Si Jeff Nichols et Sarah Green se sont d’abord attelés à un autre film, MIDNIGHT SPECIAL, le projet de LOVING a bénéficié d’un coup d’accélérateur inattendu à l’automne 2013 au cours d’un voyage d’affaires à Los Angeles. Alors qu’ils n’étaient pas prêts à auditionner le moindre comédien, la responsable de casting Francine Maisler a insisté pour qu’ils rencontrent Ruth Negga, actrice vivant à Londres et de passage en Californie.

Cette dernière avait été profondément marquée par THE LOVING STORY : « J’ai trouvé ce documentaire brillant et je n’en revenais pas de ne pas avoir entendu parler de Richard et Mildred auparavant, confie-t-elle. Leur parcours m’a fasciné, non seulement parce que l’arrêt Loving v. Virginia est un tournant dans l’avancée des droits civiques, mais aussi parce qu’il s’agit d’une sublime histoire d’amour. Je n’ai pas cessé d’y repenser. Tout ce que voulait Mildred, c’était épouser l’homme qu’elle aimait. On n’a pas besoin d’être tonitruant pour être un héros. »

« Le scénario de Jeff raconte l’histoire de deux êtres qui s’aiment, pas de militants, même si leur histoire a fini par modifier la loi américaine, dit-elle encore. J’ai le sentiment que tous ses films parlent de gens simples. »

Après avoir lu le scénario, la comédienne s’est terrée dans sa chambre d’hôtel de Los Angeles pendant trois jours pour se préparer à une éventuelle audition et cerner la personnalité de Mildred du mieux qu’elle pouvait. « J’ai vu et revu le documentaire, et j’ai travaillé les scènes du script comme je ne l’avais jamais fait jusque-là, reprend-elle. Je me sens totalement en empathie avec Mildred et je ne pouvais plus envisager une seconde de ne pas décrocher le rôle. »

« On a déjà travaillé avec Francine Maisler sur plusieurs films, si bien qu’on a suivi son conseil de rencontrer cette comédienne qu’on ne connaissait pas », rappelle Nichols. « Quand Ruth Negga est arrivée, je me suis tout de suite aperçu qu’elle était plus menue, mais plus trapue que Mildred Loving surnommée « Brindille », raconte le réalisateur. J’étais un peu sceptique… Mais Ruth s’est attaquée à une scène et elle était extraordinaire ! Elle a réussi à exprimer tout ce que nous savions sur Mildred grâce au documentaire. Ce n’était en aucun cas une imitation. Avec Sarah, on s’est dit : « Elle est l’incarnation de Mildred ». »

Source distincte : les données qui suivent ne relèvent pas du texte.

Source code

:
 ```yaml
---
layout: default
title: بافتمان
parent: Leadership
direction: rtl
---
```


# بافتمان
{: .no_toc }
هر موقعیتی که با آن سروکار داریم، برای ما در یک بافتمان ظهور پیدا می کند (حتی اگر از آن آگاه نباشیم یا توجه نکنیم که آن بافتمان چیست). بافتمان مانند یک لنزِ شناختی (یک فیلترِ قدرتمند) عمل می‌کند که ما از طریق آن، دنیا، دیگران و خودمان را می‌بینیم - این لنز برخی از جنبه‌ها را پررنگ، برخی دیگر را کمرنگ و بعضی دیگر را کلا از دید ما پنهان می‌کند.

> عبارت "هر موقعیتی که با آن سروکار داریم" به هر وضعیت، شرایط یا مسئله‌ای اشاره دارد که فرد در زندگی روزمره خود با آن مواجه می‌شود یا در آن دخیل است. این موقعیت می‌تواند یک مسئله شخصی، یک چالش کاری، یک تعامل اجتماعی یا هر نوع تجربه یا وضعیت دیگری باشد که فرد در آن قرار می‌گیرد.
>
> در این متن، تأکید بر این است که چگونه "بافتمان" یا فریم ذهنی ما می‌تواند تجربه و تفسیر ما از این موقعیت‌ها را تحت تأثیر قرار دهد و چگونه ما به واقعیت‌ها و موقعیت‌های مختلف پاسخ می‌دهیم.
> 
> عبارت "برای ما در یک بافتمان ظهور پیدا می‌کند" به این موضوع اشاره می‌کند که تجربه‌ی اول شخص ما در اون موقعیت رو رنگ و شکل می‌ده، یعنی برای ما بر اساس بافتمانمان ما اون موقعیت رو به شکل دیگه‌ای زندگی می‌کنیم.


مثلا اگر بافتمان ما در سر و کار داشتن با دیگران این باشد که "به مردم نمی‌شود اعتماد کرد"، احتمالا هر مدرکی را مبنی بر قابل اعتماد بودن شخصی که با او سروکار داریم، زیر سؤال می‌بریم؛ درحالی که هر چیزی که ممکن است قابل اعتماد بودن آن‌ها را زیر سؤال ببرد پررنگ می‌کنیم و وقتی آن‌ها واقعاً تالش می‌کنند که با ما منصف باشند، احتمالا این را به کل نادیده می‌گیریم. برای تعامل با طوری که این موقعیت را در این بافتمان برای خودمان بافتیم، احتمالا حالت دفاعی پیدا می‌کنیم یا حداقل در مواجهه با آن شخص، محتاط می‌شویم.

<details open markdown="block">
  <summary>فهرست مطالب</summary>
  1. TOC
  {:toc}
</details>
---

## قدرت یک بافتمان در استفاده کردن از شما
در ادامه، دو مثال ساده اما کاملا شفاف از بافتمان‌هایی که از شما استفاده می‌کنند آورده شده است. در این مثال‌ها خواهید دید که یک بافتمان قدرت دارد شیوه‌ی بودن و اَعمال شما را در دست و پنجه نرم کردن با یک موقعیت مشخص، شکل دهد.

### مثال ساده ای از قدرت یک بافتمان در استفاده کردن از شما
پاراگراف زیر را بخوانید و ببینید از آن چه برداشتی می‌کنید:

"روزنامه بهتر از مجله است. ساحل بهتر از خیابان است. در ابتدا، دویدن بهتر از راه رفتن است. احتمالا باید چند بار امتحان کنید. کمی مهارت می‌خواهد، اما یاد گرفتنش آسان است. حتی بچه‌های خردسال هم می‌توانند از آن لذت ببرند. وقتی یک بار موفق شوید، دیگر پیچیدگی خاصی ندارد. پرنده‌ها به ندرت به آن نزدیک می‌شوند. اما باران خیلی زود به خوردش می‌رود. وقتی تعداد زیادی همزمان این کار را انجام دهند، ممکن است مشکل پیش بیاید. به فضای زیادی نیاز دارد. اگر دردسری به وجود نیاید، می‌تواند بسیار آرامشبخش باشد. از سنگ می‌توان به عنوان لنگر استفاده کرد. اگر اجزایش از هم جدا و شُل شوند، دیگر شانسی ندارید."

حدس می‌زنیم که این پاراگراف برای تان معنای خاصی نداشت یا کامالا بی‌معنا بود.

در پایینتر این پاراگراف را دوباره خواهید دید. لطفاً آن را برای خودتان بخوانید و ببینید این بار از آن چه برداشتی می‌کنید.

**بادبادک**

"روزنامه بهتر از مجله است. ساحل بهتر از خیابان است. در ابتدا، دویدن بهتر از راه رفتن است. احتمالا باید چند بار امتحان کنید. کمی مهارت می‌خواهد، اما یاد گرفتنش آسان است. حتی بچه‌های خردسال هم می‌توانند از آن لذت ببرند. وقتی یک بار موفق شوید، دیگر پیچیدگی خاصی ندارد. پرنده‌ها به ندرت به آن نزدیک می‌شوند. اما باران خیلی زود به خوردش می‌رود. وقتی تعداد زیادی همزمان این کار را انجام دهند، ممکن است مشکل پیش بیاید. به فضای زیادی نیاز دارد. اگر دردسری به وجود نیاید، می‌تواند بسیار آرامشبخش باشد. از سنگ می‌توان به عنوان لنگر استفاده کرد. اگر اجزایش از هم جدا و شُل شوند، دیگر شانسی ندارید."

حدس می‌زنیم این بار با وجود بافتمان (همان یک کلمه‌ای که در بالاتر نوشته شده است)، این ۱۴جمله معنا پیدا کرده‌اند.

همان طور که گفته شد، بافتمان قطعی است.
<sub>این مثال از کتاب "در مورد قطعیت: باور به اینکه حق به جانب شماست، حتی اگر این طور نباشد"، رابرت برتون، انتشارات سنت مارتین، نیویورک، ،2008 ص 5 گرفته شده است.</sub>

« Lorsqu’on a tourné le film deux ans plus tard, Ruth s’était encore davantage métamorphosée en Mildred, signale-t-il. Elle s’était approprié le tempérament de Mildred et le restituait face à la caméra. » Peu après le démarrage du tournage de MIDNIGHT SPECIAL, Nichols a compris qu’il tenait son Richard Loving. Alors que le réalisateur collaborait pour la première fois avec l’acteur australien Joel Edgerton, une grande complicité professionnelle s’est aussitôt nouée entre eux. Un jour, sur le plateau, Nichols a remarqué quelque chose : « Joel est assez grand et on lui avait quasi entièrement rasé le crâne pour les besoins du film, dit-il. Je me suis dit qu’il ressemblait plutôt à Richard Loving… »

Nichols n’a pas tardé à évoquer le projet avec Edgerton : « Je me suis demandé comment je réagirais si on m’annonçait que je devais faire de la prison parce que j’avais épousé la femme que j’aime, à moins que j’accepte de vivre exilé, loin de ma famille et de mes amis, s’interroge le comédien.

« Jeff n’est jamais dans l’esbroufe dans son cinéma, poursuit-il. Dans LOVING, il adopte un point de vue très subtil sur l’affaire de ce couple, mais c’est grâce à toutes ces nuances qu’il tient un propos extrêmement actuel dans lequel tout le monde peut se reconnaître. » Nichols s’est aperçu qu’Edgerton pouvait prendre l’accent sudiste de Richard : « Joel possède une facilité déconcertante à adopter toutes sortes d’accents, ce qui nécessite des facultés vocales très spécifiques », dit-il. « Mais ce qui m’intéresse vraiment dans le jeu de Joel, c’est qu’il est capable d’éprouver les émotions qu’il exprime sur son visage, relève le réalisateur. C’était essentiel pour LOVING car Richard est un taiseux qui intériorise ses sentiments. Joel a su manifester ces émotions dans son attitude et dans sa posture. Grâce à son intelligence et à son talent, il a réussi à camper un homme qui appartient profondément à son temps et à sa terre. »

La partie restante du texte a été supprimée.